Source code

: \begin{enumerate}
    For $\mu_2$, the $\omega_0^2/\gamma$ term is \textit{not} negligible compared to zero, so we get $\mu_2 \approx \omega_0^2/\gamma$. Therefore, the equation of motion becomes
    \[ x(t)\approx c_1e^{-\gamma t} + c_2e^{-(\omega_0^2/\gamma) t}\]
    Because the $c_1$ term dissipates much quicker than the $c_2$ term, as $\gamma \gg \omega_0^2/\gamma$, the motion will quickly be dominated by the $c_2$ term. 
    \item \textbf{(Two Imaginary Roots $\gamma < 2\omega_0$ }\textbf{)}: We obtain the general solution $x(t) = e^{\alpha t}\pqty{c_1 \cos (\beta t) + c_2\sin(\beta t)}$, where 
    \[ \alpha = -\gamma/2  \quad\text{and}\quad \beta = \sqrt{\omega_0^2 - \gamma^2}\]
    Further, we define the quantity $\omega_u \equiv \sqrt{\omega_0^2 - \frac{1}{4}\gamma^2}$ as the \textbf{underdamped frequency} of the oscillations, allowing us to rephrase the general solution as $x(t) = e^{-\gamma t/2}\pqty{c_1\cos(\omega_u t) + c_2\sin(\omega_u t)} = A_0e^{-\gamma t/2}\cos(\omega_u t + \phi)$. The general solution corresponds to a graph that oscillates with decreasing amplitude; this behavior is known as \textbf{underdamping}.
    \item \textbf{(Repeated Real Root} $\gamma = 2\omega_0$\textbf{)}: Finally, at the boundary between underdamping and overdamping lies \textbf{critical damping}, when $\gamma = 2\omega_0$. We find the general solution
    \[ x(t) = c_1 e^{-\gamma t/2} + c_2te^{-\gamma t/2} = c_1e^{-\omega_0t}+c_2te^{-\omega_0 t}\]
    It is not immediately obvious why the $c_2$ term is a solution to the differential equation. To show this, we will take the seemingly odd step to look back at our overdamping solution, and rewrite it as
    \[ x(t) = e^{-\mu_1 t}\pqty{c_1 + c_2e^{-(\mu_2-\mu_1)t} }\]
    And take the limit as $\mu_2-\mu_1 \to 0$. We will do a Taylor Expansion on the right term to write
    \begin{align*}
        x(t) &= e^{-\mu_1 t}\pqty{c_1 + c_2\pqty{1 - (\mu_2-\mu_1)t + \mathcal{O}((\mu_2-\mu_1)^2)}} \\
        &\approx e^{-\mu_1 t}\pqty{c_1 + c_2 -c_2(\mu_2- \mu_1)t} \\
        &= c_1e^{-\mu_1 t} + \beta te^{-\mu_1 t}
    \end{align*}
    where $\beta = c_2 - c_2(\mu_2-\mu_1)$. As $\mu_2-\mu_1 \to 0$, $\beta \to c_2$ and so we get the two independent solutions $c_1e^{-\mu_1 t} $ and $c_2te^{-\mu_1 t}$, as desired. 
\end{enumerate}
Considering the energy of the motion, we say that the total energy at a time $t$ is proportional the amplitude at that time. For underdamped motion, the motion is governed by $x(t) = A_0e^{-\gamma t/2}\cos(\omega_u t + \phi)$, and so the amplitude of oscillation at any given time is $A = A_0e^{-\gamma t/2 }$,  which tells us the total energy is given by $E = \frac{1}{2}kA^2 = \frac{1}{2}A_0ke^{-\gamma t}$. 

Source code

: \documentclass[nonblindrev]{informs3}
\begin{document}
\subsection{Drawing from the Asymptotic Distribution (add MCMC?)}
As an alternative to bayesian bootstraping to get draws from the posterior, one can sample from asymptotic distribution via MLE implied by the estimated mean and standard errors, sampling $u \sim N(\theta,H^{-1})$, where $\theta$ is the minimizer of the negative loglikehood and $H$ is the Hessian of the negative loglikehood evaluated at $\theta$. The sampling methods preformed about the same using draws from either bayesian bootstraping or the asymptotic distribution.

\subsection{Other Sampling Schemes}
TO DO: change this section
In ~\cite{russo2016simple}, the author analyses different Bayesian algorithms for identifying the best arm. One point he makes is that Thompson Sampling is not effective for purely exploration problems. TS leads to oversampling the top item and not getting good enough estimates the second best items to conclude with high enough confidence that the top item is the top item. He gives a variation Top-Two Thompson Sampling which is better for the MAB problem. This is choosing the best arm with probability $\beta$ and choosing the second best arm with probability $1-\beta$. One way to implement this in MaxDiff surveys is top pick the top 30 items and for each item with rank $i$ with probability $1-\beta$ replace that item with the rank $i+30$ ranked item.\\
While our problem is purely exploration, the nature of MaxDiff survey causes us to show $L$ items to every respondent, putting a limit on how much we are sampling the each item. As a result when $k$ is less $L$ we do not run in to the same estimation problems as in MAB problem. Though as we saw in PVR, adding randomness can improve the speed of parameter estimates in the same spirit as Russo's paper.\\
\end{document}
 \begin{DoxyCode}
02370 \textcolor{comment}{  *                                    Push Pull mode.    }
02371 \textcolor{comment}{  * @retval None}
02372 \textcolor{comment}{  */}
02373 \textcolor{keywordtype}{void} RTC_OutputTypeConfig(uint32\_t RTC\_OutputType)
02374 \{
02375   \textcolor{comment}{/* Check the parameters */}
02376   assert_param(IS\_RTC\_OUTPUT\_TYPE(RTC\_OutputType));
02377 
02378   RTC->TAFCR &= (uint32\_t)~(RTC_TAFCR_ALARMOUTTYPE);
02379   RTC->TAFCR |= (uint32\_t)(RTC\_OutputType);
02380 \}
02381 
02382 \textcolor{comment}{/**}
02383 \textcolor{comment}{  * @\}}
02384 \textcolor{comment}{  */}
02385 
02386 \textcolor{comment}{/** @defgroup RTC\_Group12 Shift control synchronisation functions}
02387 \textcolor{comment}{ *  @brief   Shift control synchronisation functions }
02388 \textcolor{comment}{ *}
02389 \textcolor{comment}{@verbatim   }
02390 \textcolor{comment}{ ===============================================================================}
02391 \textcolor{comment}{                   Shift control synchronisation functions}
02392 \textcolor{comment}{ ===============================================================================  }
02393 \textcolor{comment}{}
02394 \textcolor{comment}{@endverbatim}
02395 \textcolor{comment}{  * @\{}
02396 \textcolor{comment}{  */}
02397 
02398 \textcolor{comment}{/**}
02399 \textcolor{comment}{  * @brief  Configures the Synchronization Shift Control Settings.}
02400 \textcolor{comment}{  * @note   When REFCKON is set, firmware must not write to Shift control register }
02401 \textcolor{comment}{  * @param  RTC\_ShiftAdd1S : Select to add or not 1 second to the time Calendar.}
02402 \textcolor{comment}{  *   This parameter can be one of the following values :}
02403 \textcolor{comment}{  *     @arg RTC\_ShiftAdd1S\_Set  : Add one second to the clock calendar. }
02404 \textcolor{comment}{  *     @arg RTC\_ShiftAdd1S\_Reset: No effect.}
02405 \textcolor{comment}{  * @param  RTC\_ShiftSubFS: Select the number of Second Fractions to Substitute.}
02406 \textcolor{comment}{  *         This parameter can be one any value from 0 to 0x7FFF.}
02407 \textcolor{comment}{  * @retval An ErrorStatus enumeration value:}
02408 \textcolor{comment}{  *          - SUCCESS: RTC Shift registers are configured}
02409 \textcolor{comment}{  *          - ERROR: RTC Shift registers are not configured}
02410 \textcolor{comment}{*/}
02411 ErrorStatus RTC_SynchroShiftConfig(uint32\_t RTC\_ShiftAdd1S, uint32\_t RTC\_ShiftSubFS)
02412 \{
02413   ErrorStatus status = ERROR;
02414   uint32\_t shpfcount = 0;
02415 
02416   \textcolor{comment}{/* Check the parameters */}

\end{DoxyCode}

- Requirement
Each record must be output exactly, with none omitted.

- Task answer
Source code

: \begin{enumerate}
    For $\mu_2$, the $\omega_0^2/\gamma$ term is \textit{not} negligible compared to zero, so we get $\mu_2 \approx \omega_0^2/\gamma$. Therefore, the equation of motion becomes
    \[ x(t)\approx c_1e^{-\gamma t} + c_2e^{-(\omega_0^2/\gamma) t}\]
    Because the $c_1$ term dissipates much quicker than the $c_2$ term, as $\gamma \gg \omega_0^2/\gamma$, the motion will quickly be dominated by the $c_2$ term. 
    \item \textbf{(Two Imaginary Roots $\gamma < 2\omega_0$ }\textbf{)}: We obtain the general solution $x(t) = e^{\alpha t}\pqty{c_1 \cos (\beta t) + c_2\sin(\beta t)}$, where 
    \[ \alpha = -\gamma/2  \quad\text{and}\quad \beta = \sqrt{\omega_0^2 - \gamma^2}\]
    Further, we define the quantity $\omega_u \equiv \sqrt{\omega_0^2 - \frac{1}{4}\gamma^2}$ as the \textbf{underdamped frequency} of the oscillations, allowing us to rephrase the general solution as $x(t) = e^{-\gamma t/2}\pqty{c_1\cos(\omega_u t) + c_2\sin(\omega_u t)} = A_0e^{-\gamma t/2}\cos(\omega_u t + \phi)$. The general solution corresponds to a graph that oscillates with decreasing amplitude; this behavior is known as \textbf{underdamping}.
    \item \textbf{(Repeated Real Root} $\gamma = 2\omega_0$\textbf{)}: Finally, at the boundary between underdamping and overdamping lies \textbf{critical damping}, when $\gamma = 2\omega_0$. We find the general solution
    \[ x(t) = c_1 e^{-\gamma t/2} + c_2te^{-\gamma t/2} = c_1e^{-\omega_0t}+c_2te^{-\omega_0 t}\]
    It is not immediately obvious why the $c_2$ term is a solution to the differential equation. To show this, we will take the seemingly odd step to look back at our overdamping solution, and rewrite it as
    \[ x(t) = e^{-\mu_1 t}\pqty{c_1 + c_2e^{-(\mu_2-\mu_1)t} }\]
    And take the limit as $\mu_2-\mu_1 \to 0$. We will do a Taylor Expansion on the right term to write
    \begin{align*}
        x(t) &= e^{-\mu_1 t}\pqty{c_1 + c_2\pqty{1 - (\mu_2-\mu_1)t + \mathcal{O}((\mu_2-\mu_1)^2)}} \\
        &\approx e^{-\mu_1 t}\pqty{c_1 + c_2 -c_2(\mu_2- \mu_1)t} \\
        &= c_1e^{-\mu_1 t} + \beta te^{-\mu_1 t}
    \end{align*}
    where $\beta = c_2 - c_2(\mu_2-\mu_1)$. As $\mu_2-\mu_1 \to 0$, $\beta \to c_2$ and so we get the two independent solutions $c_1e^{-\mu_1 t} $ and $c_2te^{-\mu_1 t}$, as desired. 
\end{enumerate}
Considering the energy of the motion, we say that the total energy at a time $t$ is proportional the amplitude at that time. For underdamped motion, the motion is governed by $x(t) = A_0e^{-\gamma t/2}\cos(\omega_u t + \phi)$, and so the amplitude of oscillation at any given time is $A = A_0e^{-\gamma t/2 }$,  which tells us the total energy is given by $E = \frac{1}{2}kA^2 = \frac{1}{2}A_0ke^{-\gamma t}$. 

Source code

: \documentclass[nonblindrev]{informs3}
\begin{document}
\subsection{Drawing from the Asymptotic Distribution (add MCMC?)}
As an alternative to bayesian bootstraping to get draws from the posterior, one can sample from asymptotic distribution via MLE implied by the estimated mean and standard errors, sampling $u \sim N(\theta,H^{-1})$, where $\theta$ is the minimizer of the negative loglikehood and $H$ is the Hessian of the negative loglikehood evaluated at $\theta$. The sampling methods preformed about the same using draws from either bayesian bootstraping or the asymptotic distribution.

\subsection{Other Sampling Schemes}
TO DO: change this section
In ~\cite{russo2016simple}, the author analyses different Bayesian algorithms for identifying the best arm. One point he makes is that Thompson Sampling is not effective for purely exploration problems. TS leads to oversampling the top item and not getting good enough estimates the second best items to conclude with high enough confidence that the top item is the top item. He gives a variation Top-Two Thompson Sampling which is better for the MAB problem. This is choosing the best arm with probability $\beta$ and choosing the second best arm with probability $1-\beta$. One way to implement this in MaxDiff surveys is top pick the top 30 items and for each item with rank $i$ with probability $1-\beta$ replace that item with the rank $i+30$ ranked item.\\
While our problem is purely exploration, the nature of MaxDiff survey causes us to show $L$ items to every respondent, putting a limit on how much we are sampling the each item. As a result when $k$ is less $L$ we do not run in to the same estimation problems as in MAB problem. Though as we saw in PVR, adding randomness can improve the speed of parameter estimates in the same spirit as Russo's paper.\\
\end{document}
 \begin{DoxyCode}
02370 \textcolor{comment}{  *                                    Push Pull mode.    }
02371 \textcolor{comment}{  * @retval None}
02372 \textcolor{comment}{  */}
02373 \textcolor{keywordtype}{void} RTC_OutputTypeConfig(uint32\_t RTC\_OutputType)
02374 \{
02375   \textcolor{comment}{/* Check the parameters */}
02376   assert_param(IS\_RTC\_OUTPUT\_TYPE(RTC\_OutputType));
02377 
02378   RTC->TAFCR &= (uint32\_t)~(RTC_TAFCR_ALARMOUTTYPE);
02379   RTC->TAFCR |= (uint32\_t)(RTC\_OutputType);
02380 \}
02381 
02382 \textcolor{comment}{/**}
02383 \textcolor{comment}{  * @\}}
02384 \textcolor{comment}{  */}
02385 
02386 \textcolor{comment}{/** @defgroup RTC\_Group12 Shift control synchronisation functions}
02387 \textcolor{comment}{ *  @brief   Shift control synchronisation functions }
02388 \textcolor{comment}{ *}
02389 \textcolor{comment}{@verbatim   }
02390 \textcolor{comment}{ ===============================================================================}
02391 \textcolor{comment}{                   Shift control synchronisation functions}
02392 \textcolor{comment}{ ===============================================================================  }
02393 \textcolor{comment}{}
02394 \textcolor{comment}{@endverbatim}
02395 \textcolor{comment}{  * @\{}
02396 \textcolor{comment}{  */}
02397 
02398 \textcolor{comment}{/**}
02399 \textcolor{comment}{  * @brief  Configures the Synchronization Shift Control Settings.}
02400 \textcolor{comment}{  * @note   When REFCKON is set, firmware must not write to Shift control register }
02401 \textcolor{comment}{  * @param  RTC\_ShiftAdd1S : Select to add or not 1 second to the time Calendar.}
02402 \textcolor{comment}{  *   This parameter can be one of the following values :}
02403 \textcolor{comment}{  *     @arg RTC\_ShiftAdd1S\_Set  : Add one second to the clock calendar. }
02404 \textcolor{comment}{  *     @arg RTC\_ShiftAdd1S\_Reset: No effect.}
02405 \textcolor{comment}{  * @param  RTC\_ShiftSubFS: Select the number of Second Fractions to Substitute.}
02406 \textcolor{comment}{  *         This parameter can be one any value from 0 to 0x7FFF.}
02407 \textcolor{comment}{  * @retval An ErrorStatus enumeration value:}
02408 \textcolor{comment}{  *          - SUCCESS: RTC Shift registers are configured}
02409 \textcolor{comment}{  *          - ERROR: RTC Shift registers are not configured}
02410 \textcolor{comment}{*/}
02411 ErrorStatus RTC_SynchroShiftConfig(uint32\_t RTC\_ShiftAdd1S, uint32\_t RTC\_ShiftSubFS)
02412 \{
02413   ErrorStatus status = ERROR;
02414   uint32\_t shpfcount = 0;
02415 
02416   \textcolor{comment}{/* Check the parameters */}

\end{DoxyCode}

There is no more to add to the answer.